We have fairly standard indexing strategy like so:
ticket alias;
ticket-000001
ticket-000002
ticket-000003
We have been syncing these 'tickets' with a pub sub pattern and has been working pretty well.
However we ran a sync script to backfill data from 2015 onwards, and we've ended up with 2022 data in ticket-000001
, 2015,16,17 data mixed up with 2022 data in subsequent rolled over indices.
Its a pretty small data set - approx 60 million. They are created and then updated when they expire 8-12 hours later.
To fix these duplicate issues I thought it best to revise our indexing strategy and I'm thinking of going with a yearly index for 2015-2021 and monthly thereafter, as they are more commonly searched. The application that indexes the data to ES will then have a monthly/yearly interval strategy to decide which index to put the data into.
I'm utilising a pipeline like so to index to monthly or yearly indices, but I am concerned about how scalable that is so would like to use rollovers within these months, but I believe this will introduce issues with updating data between rolled over indices ( ie created in ticket-2022-08-01-1
> index rolls over, update comes through and goes into ticket-2022-08-01-2
.
To remedy this I can see I'd have to be making a query for each document that is updated to figure out which index it resides in and I'm not too keen on adding extra network calls like this.
{
"description": "yearly date-time index naming",
"processors" : [
{
"date_index_name" : {
"field" : "created",
"index_name_prefix" : "ticket-",
"date_rounding" : "Y"
}
}
]
}
PUT _ingest/pipeline/monthlyindex
{
"description": "monthly date-time index naming",
"processors" : [
{
"date_index_name" : {
"field" : "created",
"index_name_prefix" : "ticket-",
"date_rounding" : "M"
}
}
]
}
FYI we are using the bulk update/doc_as_upsert
API.
const body = batch.flatMap((event) => {
const parsedDoc = transformHandler(event.data);
const result = [
{ update: { _index: CoreAliasWithPrefix[alias], _id: parsedDoc[key] } },
{ doc: parsedDoc, doc_as_upsert: true },
];
return result;
});
const { body: bulkResponse } = await client.bulk({ refresh: false, body });
Questions:
- Does it matter if documents from vastly different time frames are mixed up in same index?

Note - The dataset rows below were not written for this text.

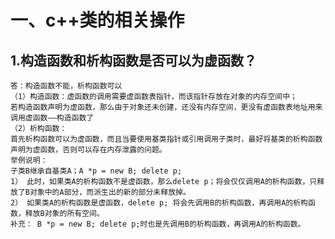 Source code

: # 一、c++类的相关操作
## 	1.构造函数和析构函数是否可以为虚函数？
	答：构造函数不能，析构函数可以
	（1）构造函数：虚函数的调用需要虚函数表指针，而该指针存放在对象的内存空间中；
	若构造函数声明为虚函数，那么由于对象还未创建，还没有内存空间，更没有虚函数表地址用来调用虚函数——构造函数了
	（2）析构函数：
	首先析构函数可以为虚函数，而且当要使用基类指针或引用调用子类时，最好将基类的析构函数声明为虚函数，否则可以存在内存泄露的问题。
	举例说明：
	子类B继承自基类A；A *p = new B; delete p;
	1） 此时，如果类A的析构函数不是虚函数，那么delete p；将会仅仅调用A的析构函数，只释放了B对象中的A部分，而派生出的新的部分未释放掉。
	2） 如果类A的析构函数是虚函数，delete p; 将会先调用B的析构函数，再调用A的析构函数，释放B对象的所有空间。
	补充： B *p = new B; delete p;时也是先调用B的析构函数，再调用A的析构函数。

- Are time based indexes the best option here?
- Could I utilise monthly aliases rather than one over-arching alias for all docs?
- Is there a nice way to utilise lifecycle policy with rollover for monthly indices, or should I abandon use of the alias API, and just keep an eye on index size and change the date math index rounding when the monthly index start getting too big? ( A long time away from that happening at this stage ).
Any guidance on this would be great.